BEGIN GIVEN DATA

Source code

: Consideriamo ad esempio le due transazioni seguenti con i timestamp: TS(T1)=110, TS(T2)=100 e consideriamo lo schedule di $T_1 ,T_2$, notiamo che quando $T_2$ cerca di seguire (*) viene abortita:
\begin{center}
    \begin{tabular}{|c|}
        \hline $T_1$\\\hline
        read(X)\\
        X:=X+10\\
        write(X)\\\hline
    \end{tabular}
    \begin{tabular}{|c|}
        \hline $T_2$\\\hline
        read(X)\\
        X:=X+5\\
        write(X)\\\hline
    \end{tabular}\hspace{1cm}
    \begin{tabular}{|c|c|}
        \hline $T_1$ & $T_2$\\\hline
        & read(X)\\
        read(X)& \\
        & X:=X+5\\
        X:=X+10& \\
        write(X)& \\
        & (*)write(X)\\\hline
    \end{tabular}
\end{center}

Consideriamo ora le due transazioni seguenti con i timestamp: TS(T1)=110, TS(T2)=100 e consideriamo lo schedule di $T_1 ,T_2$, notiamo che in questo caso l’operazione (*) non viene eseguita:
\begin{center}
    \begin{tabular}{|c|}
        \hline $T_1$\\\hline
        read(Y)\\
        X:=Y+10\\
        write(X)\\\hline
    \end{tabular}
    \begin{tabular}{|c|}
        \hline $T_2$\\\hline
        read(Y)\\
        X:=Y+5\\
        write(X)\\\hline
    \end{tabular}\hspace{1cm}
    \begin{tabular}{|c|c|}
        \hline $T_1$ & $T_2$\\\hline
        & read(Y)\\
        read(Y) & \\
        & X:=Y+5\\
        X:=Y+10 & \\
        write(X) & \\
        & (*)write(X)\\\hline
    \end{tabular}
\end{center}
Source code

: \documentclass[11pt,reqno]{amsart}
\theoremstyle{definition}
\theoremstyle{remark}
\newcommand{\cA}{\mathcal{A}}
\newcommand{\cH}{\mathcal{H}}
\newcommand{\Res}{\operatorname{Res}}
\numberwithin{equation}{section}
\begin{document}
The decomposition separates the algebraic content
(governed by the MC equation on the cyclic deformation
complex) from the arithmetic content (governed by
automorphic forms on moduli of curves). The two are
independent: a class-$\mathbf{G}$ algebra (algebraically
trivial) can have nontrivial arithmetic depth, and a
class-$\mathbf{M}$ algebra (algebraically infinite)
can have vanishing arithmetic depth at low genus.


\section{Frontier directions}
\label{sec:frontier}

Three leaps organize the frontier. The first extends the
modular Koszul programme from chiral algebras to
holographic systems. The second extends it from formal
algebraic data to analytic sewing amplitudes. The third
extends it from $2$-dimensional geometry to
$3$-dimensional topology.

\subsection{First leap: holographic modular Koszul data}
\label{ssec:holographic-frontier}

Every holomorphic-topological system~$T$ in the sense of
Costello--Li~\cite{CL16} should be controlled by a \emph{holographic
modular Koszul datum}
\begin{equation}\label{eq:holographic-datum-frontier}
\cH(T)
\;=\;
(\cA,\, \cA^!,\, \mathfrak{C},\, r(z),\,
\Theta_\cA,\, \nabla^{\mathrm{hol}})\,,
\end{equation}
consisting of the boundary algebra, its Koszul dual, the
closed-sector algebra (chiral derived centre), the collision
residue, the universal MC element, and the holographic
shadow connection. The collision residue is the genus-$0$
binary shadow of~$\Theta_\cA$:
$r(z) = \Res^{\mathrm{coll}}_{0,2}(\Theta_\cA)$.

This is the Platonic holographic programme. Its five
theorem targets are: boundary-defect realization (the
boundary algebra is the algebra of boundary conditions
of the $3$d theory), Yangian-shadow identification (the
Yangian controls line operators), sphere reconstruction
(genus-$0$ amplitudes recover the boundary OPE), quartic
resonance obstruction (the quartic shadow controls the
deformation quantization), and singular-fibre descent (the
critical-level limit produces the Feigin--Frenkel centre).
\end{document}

END GIVEN DATA

● TO DO
The response must contain exactly the lines from the one with "extends it from $2$-dimensional geometry to" to the end of the entries above, both included, and nothing more.

● RESULT OF THE EXERCISE
extends it from $2$-dimensional geometry to
$3$-dimensional topology.

\subsection{First leap: holographic modular Koszul data}
\label{ssec:holographic-frontier}

Every holomorphic-topological system~$T$ in the sense of
Costello--Li~\cite{CL16} should be controlled by a \emph{holographic
modular Koszul datum}
\begin{equation}\label{eq:holographic-datum-frontier}
\cH(T)
\;=\;
(\cA,\, \cA^!,\, \mathfrak{C},\, r(z),\,
\Theta_\cA,\, \nabla^{\mathrm{hol}})\,,
\end{equation}
consisting of the boundary algebra, its Koszul dual, the
closed-sector algebra (chiral derived centre), the collision
residue, the universal MC element, and the holographic
shadow connection. The collision residue is the genus-$0$
binary shadow of~$\Theta_\cA$:
$r(z) = \Res^{\mathrm{coll}}_{0,2}(\Theta_\cA)$.

This is the Platonic holographic programme. Its five
theorem targets are: boundary-defect realization (the
boundary algebra is the algebra of boundary conditions
of the $3$d theory), Yangian-shadow identification (the
Yangian controls line operators), sphere reconstruction
(genus-$0$ amplitudes recover the boundary OPE), quartic
resonance obstruction (the quartic shadow controls the
deformation quantization), and singular-fibre descent (the
critical-level limit produces the Feigin--Frenkel centre).
\end{document}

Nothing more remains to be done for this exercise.